Hacker News new | ask | show | jobs
by AftHurrahWinch 296 days ago
> "We aim to inform debate with clear, sourced numbers while avoiding sensationalism."

This is a great aspiration, but it seems to be contradicted by the rest of the page, which provides unclear numbers from unsourced categories.

> CO₂: $AI_{CO_2e} \approx (AI_{electricity} \times grid_{emission\_factor})$

How are you accounting for Power Purchase Agreements (PPAs) and Renewable Energy Credits (RECs)?

> Water: $AI_{water} \approx (DC_{water\_per\_kWh} \times AI_{electricity}) + (PowerGen_{water\_intensity} \times AI_{electricity})$

Where do the values for $DC_{water\_per\_kWh}$ (the Water Usage Effectiveness, or WUE) and $PowerGen_{water\_intensity}$ come from? These vary wildly by cooling system (evaporative vs. closed-loop) and energy source (hydro vs. nuclear vs. gas).

> Electricity: $AI_{electricity} \approx (IT_{load} \times utilization \times hours) \times PUE$

How do you estimate $IT_{load}$? Is this based on TDP of GPUs? A specific list of GPUs? Market share estimates?

What is the assumed $utilization$ for inference vs. training?

Which $PUE$ is used? A global average? A regional one? A company-specific one?

2 comments

> On “sources”

Each of the above pulls from operator sustainability reports, industry surveys/benchmarks, grid datasets (national/regional emission factors), and academic studies for water/energy intensities and inference energy per token. Where multiple ranges exist, we pick a conservative central value and call out the range.

I’ll add a compact table of constants + ranges + citations in the Methodology page so it’s easy to audit and nitpick. If you have a favorite dataset for WUE by cooling type or per-region grid water intensity, I’d love pointers—this is exactly the kind of feedback that improves the baseline.

Thank you for your msg. Short answers below; happy to go deeper.

> CO2 (PPAs/RECs)

- We currently use location-based grid factors (national/regional) and do not net out PPAs/RECs. That is the conservative choice for a public baseline.

- If a workload is known to be contract-matched (hourly/locational), we can apply a market-based view; I plan to expose a toggle (location- vs market-based) so both views are visible.

> Water (WUE & power-generation water)

- DC_water_per_kWh (WUE): when operators publish site/region values we use them. Otherwise we assign a cooling class (evaporative / closed-loop / seawater / air-only) and take a central value from published ranges. That gives order-of-magnitude accuracy without claiming site precision.

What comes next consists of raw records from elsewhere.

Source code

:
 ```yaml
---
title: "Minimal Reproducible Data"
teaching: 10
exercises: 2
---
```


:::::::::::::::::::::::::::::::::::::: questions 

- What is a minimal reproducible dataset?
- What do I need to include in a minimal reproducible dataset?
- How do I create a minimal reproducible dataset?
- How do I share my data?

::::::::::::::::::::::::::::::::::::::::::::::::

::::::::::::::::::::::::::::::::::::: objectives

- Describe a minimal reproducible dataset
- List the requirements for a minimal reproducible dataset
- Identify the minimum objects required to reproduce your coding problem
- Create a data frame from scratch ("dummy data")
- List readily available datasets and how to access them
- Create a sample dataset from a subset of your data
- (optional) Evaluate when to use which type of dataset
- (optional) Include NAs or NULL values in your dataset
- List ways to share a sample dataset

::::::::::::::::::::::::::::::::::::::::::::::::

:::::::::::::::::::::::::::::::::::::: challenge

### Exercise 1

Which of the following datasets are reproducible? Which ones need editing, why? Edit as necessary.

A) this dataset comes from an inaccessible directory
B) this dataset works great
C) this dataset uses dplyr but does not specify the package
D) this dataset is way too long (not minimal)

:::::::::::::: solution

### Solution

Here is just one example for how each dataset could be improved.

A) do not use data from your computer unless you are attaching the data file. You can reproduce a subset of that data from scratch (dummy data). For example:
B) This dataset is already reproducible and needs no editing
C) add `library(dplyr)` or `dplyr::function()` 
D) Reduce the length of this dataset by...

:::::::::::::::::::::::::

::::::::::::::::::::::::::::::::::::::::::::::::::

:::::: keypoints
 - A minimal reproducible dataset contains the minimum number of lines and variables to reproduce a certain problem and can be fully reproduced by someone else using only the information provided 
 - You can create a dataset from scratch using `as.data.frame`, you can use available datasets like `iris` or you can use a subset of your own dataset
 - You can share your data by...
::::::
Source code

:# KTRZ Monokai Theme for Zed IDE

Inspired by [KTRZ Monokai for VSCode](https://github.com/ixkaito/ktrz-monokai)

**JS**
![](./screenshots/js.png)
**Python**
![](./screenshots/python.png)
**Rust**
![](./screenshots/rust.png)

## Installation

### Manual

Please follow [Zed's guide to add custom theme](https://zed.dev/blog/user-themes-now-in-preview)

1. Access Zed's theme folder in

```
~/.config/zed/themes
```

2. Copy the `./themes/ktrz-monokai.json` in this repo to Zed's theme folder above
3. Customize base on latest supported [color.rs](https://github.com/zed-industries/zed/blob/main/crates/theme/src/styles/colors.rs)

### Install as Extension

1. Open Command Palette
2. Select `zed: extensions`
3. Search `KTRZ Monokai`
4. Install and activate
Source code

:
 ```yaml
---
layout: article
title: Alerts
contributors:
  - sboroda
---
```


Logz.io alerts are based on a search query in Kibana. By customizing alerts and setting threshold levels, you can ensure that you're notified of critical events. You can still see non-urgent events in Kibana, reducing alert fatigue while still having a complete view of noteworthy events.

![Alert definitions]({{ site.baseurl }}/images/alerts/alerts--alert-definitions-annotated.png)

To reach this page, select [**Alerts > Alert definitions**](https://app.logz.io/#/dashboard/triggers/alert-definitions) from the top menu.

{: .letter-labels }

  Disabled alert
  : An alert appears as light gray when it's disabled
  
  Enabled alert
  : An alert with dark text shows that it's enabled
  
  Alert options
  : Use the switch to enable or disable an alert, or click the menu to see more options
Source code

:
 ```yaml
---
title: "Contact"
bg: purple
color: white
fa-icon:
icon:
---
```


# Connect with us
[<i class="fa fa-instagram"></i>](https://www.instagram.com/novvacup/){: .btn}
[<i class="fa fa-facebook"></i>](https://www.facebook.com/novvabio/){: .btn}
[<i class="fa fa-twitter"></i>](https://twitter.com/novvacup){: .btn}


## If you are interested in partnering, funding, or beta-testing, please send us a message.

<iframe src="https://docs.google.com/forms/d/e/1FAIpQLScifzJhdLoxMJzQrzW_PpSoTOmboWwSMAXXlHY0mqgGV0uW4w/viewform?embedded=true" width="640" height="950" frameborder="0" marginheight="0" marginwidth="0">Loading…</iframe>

- PowerGen_water_intensity: technology-specific consumption factors (not withdrawals) by fuel/tech (gas, coal, nuclear, hydro, etc.), weighted by the grid mix of the region when it’s known; otherwise a conservative aggregate. Hydropower is treated as low consumption, high withdrawal.

> Electricity (IT load, utilization, PUE)

- IT_load / Training: bottom-up from reported compute for frontier runs + known fleet sizes; extrapolated to mid-scale using public training reports.

- IT_load / Inference: top-down from usage volumes (requests/tokens/images) × energy per unit by model class, calibrated from published perf/W measurements and vendor/benchmark data. We don’t simply sum GPU TDP; we use perf/W + utilization.

- utilization: ranges by workload class; we take a conservative central value (higher for sustained training, lower/peaky for inference). These are sensitivity levers and shown in the methodology.

- PUE: operator/region-specific when disclosed; otherwise we apply a conservative default for hyperscale vs. generic DCs (kept distinct). PUE is another sensitivity knob we surface.

> That gives order-of-magnitude accuracy without claiming site precision.

> I’ll add a compact table of constants + ranges + citations in the Methodology page

This is a worthwhile project. HN and 'the discourse' needs a reliable, citable source for these metrics. Adding a table of citations is a crucial step towards that.

Your confidence intervals are probably more precise than an order-of-magnitude (LeBron James is the same size as a six story building, within one order-of-magnitude), and I'm excited to see the ranges as your site evolves.

Thank you! Really appreciate this. I’ll prioritize the citations/ranges table in /methodology to make this properly citable and easier to audit.